Jul 27 10:31:40 anubis systemd[1]: RTC configured in localtime, applying delta of -360 minutes to system time.
Jul 27 10:31:40 anubis systemd[1]: Relabelled /dev, /dev/shm, /run, /sys/fs/cgroup in 20.552ms.
Jul 27 10:31:40 anubis systemd[1]: systemd 253.7-1.fc38 running in system mode (+PAM +AUDIT +SELINUX -APPARMOR +IMA +SMACK +SECCOMP -GCRYPT +GNUTLS +OPENSSL +ACL +BLKID +CURL +ELFUTILS +FIDO2 +IDN2 -IDN -IPTC +KMOD +LIBCRYPTSETUP +LIBFDISK +PCRE2 +PWQUALITY +P11KIT +QRENCODE +TPM2 +BZIP2 +LZ4 +XZ +ZLIB +ZSTD +BPF_FRAMEWORK +XKBCOMMON +UTMP +SYSVINIT default-hierarchy=unified)
Jul 27 10:31:40 anubis systemd[1]: Detected architecture x86-64.
Jul 27 10:31:40 anubis systemd[1]: Hostname set to <anubis>.
Jul 27 10:31:40 anubis systemd[1]: bpf-lsm: LSM BPF program attached
Jul 27 10:31:40 anubis (sd-execu[657]: /usr/lib/systemd/system-generators/ostree-system-generator failed with exit status 1.
Jul 27 10:31:40 anubis kernel: zram: Added device: zram0
Jul 27 10:31:40 anubis systemd[1]: initrd-switch-root.service: Deactivated successfully.

Jeff asked you to do three things to help debug thus.
Now do the third please!

You journal extra t is too small i would need to a lit more before the system fot going again. That third command will help.

Linux Hardware Database entry forUSB Device 8087:0033 says the device is supported
“in-kernel” and has 1440 scans. Quick check for Fedora 38 entries shows many with “detected” status, but none with “works” status.

Are you using ultrablue?

I’m not using ultrablue, no. Just generic fedora 38 workstation

The third thing didn’t work (svg won’t open). Maybe I’ve had the PC on too long. I’ll try again next time I reboot (which I’ve been avoiding bc it takes so long).

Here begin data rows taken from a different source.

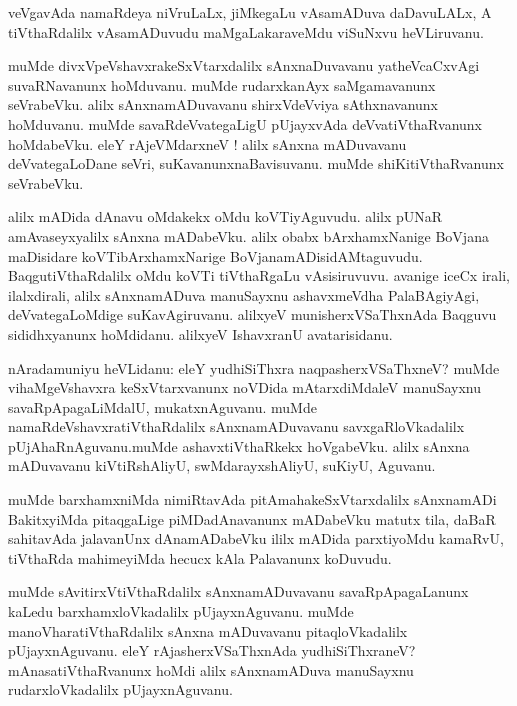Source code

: \documentclass{article}
\begin{document}
\begin{mn}
veVgavAda namaRdeya niVruLaLx, jiMkegaLu vAsamADuva daDavuLALx, A tiVthaRdalilx vAsamADuvudu 
maMgaLakaraveMdu viSuNxvu heVLiruvanu.
\end{mn}

\begin{mn}
muMde divxVpeVshavxrakeSxVtarxdalilx sAnxnaDuvavanu yatheVcaCxvAgi suvaRNavanunx hoMduvanu.
muMde rudarxkanAyx saMgamavanunx seVrabeVku. alilx sAnxnamADuvavanu shirxVdeVviya sAthxnavanunx 
hoMduvanu. muMde savaRdeVvategaLigU pUjayxvAda deVvatiVthaRvanunx hoMdabeVku. eleY rAjeVMdarxneV ! 
alilx sAnxna mADuvavanu deVvategaLoDane seVri, suKavanunxnaBavisuvanu. muMde shiKitiVthaRvanunx 
seVrabeVku.
\end{mn}

\begin{mn}
alilx mADida dAnavu oMdakekx oMdu koVTiyAguvudu. alilx pUNaR amAvaseyxyalilx sAnxna
mADabeVku. alilx obabx bArxhamxNanige BoVjana maDisidare koVTibArxhamxNarige 
BoVjanamADisidAMtaguvudu. BaqgutiVthaRdalilx oMdu koVTi tiVthaRgaLu vAsisiruvuvu. avanige 
iceCx irali, ilalxdirali, alilx sAnxnamADuva manuSayxnu ashavxmeVdha PalaBAgiyAgi, deVvategaLoMdige 
suKavAgiruvanu. alilxyeV munisherxVSaThxnAda Baqguvu sididhxyanunx hoMdidanu. alilxyeV IshavxranU 
avatarisidanu.
\end{mn}


\begin{mn}
nAradamuniyu heVLidanu: eleY yudhiSiThxra naqpasherxVSaThxneV? muMde vihaMgeVshavxra 
keSxVtarxvanunx noVDida mAtarxdiMdaleV manuSayxnu savaRpApagaLiMdalU, mukatxnAguvanu.
muMde namaRdeVshavxratiVthaRdalilx sAnxnamADuvavanu savxgaRloVkadalilx   
pUjAhaRnAguvanu.muMde ashavxtiVthaRkekx hoVgabeVku. alilx sAnxna mADuvavanu kiVtiRshAliyU,
swMdarayxshAliyU, suKiyU, Aguvanu.
\end{mn}

\begin{mn}
muMde barxhamxniMda nimiRtavAda pitAmahakeSxVtarxdalilx sAnxnamADi BakitxyiMda pitaqgaLige 
piMDadAnavanunx  mADabeVku matutx tila, daBaR sahitavAda jalavanUnx dAnamADabeVku ililx mADida 
parxtiyoMdu kamaRvU, tiVthaRda mahimeyiMda hecucx kAla Palavanunx koDuvudu.
\end{mn}

\begin{mn}
muMde sAvitirxVtiVthaRdalilx sAnxnamADuvavanu savaRpApagaLanunx kaLedu barxhamxloVkadalilx 
pUjayxnAguvanu. muMde manoVharatiVthaRdalilx sAnxna mADuvavanu pitaqloVkadalilx  pUjayxnAguvanu.
eleY rAjasherxVSaThxnAda yudhiSiThxraneV? mAnasatiVthaRvanunx hoMdi alilx sAnxnamADuva manuSayxnu 
rudarxloVkadalilx pUjayxnAguvanu.
\end{mn}
\end{document}
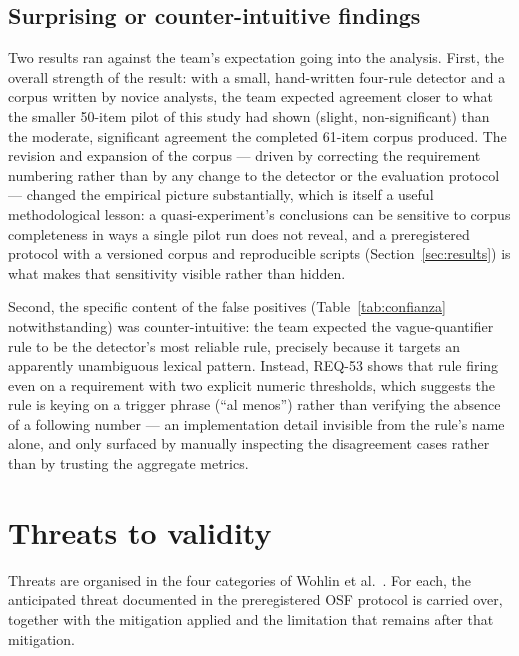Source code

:\documentclass[pdflatex,sn-mathphys-num]{sn-jnl}
\theoremstyle{thmstyleone}%
\theoremstyle{thmstyletwo}%
\theoremstyle{thmstylethree}%
\begin{document}
	\subsection{Surprising or counter-intuitive findings}\label{subsec:disc-surprising}
	
	Two results ran against the team's expectation going into the analysis. First,
	the overall strength of the result: with a small, hand-written four-rule
	detector and a corpus written by novice analysts, the team expected agreement
	closer to what the smaller 50-item pilot of this study had shown (slight,
	non-significant) than the moderate, significant agreement the completed
	61-item corpus produced. The revision and expansion of the corpus --- driven by
	correcting the requirement numbering rather than by any change to the detector
	or the evaluation protocol --- changed the empirical picture substantially,
	which is itself a useful methodological lesson: a quasi-experiment's
	conclusions can be sensitive to corpus completeness in ways a single pilot run
	does not reveal, and a preregistered protocol with a versioned corpus and
	reproducible scripts (Section~\ref{sec:results}) is what makes that sensitivity
	visible rather than hidden.
	
	Second, the specific content of the false positives (Table~\ref{tab:confianza}
	notwithstanding) was counter-intuitive: the team expected the vague-quantifier
	rule to be the detector's most reliable rule, precisely because it targets an
	apparently unambiguous lexical pattern. Instead, REQ-53 shows that rule firing
	even on a requirement with two explicit numeric thresholds, which suggests the
	rule is keying on a trigger phrase (``al menos'') rather than verifying the
	absence of a following number --- an implementation detail invisible from the
	rule's name alone, and only surfaced by manually inspecting the disagreement
	cases rather than by trusting the aggregate metrics.
	
	
	\section{Threats to validity}\label{sec:threats}
	
	Threats are organised in the four categories of Wohlin et
	al.~\cite{wohlin2012}. For each, the anticipated threat documented in the
	preregistered OSF protocol is carried over, together with the mitigation
	applied and the limitation that remains after that mitigation.
	
\end{document}
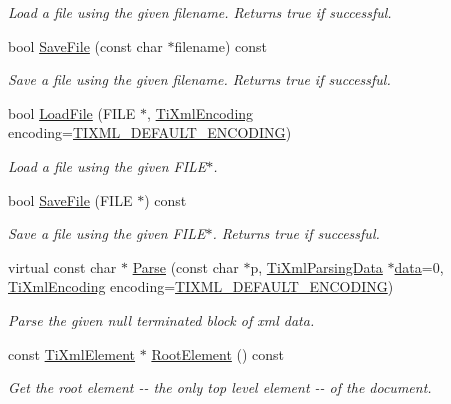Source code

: \begin{DoxyCompactItemize}
\begin{DoxyCompactList}\small\item\em Load a file using the given filename. Returns true if successful. \end{DoxyCompactList}\item 
bool \hyperlink{class_ti_xml_document_ae869f5ebf7fc54c4a1d737fb4689fd44}{SaveFile} (const char $\ast$filename) const 
\begin{DoxyCompactList}\small\item\em Save a file using the given filename. Returns true if successful. \end{DoxyCompactList}\item 
bool \hyperlink{class_ti_xml_document_a41f6fe7200864d1dca663d230caf8db6}{LoadFile} (FILE $\ast$, \hyperlink{tinyxml_8h_a88d51847a13ee0f4b4d320d03d2c4d96}{TiXmlEncoding} encoding=\hyperlink{tinyxml_8h_ad5b8b092878e9010d6400cb6c13d4879}{TIXML\_\-DEFAULT\_\-ENCODING})
\begin{DoxyCompactList}\small\item\em Load a file using the given FILE$\ast$. \end{DoxyCompactList}\item 
bool \hyperlink{class_ti_xml_document_acf1672b4538c6d1d441f9f108aea2bf4}{SaveFile} (FILE $\ast$) const 
\begin{DoxyCompactList}\small\item\em Save a file using the given FILE$\ast$. Returns true if successful. \end{DoxyCompactList}\item 
virtual const char $\ast$ \hyperlink{class_ti_xml_document_a789ad2f06f93d52bdb5570b2f3670289}{Parse} (const char $\ast$p, \hyperlink{class_ti_xml_parsing_data}{TiXmlParsingData} $\ast$\hyperlink{bootstrap_8cc_a923b2158227405b9f7a6eceb6c7104c8}{data}=0, \hyperlink{tinyxml_8h_a88d51847a13ee0f4b4d320d03d2c4d96}{TiXmlEncoding} encoding=\hyperlink{tinyxml_8h_ad5b8b092878e9010d6400cb6c13d4879}{TIXML\_\-DEFAULT\_\-ENCODING})
\begin{DoxyCompactList}\small\item\em Parse the given null terminated block of xml data. \end{DoxyCompactList}\item 
const \hyperlink{class_ti_xml_element}{TiXmlElement} $\ast$ \hyperlink{class_ti_xml_document_ad09d17927f908f40efb406af2fb873be}{RootElement} () const 
\begin{DoxyCompactList}\small\item\em Get the root element -\/-\/ the only top level element -\/-\/ of the document. \end{DoxyCompactList}\item 

\end{DoxyCompactItemize}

Linux doens’t fall apart when running for long periods. Do you get an error popup? What do get if you run inkscape <svg_filename>? Use journalctl to look for errors related the svg problem.

I didn’t say linux falls apart. I was suggesting that it didn’t load because the system has been on for a long time so the image is probably enormous. I opened it in Inkscape and it’s like 100,000 pixels across, so I’m going to try again after reboot.

I use chrome, and yes the svg it is wide, but chrome allows panning across the image as well as up&down.
If you were to post that svg image then we might also be able to view it and make suggestions.

You should be able to kill the process without rebooting. There are many linux tools that will show you when a process is using excessive resources (CPU time, RAM). You should try to provide enough detail to allow others to reproduce a problem.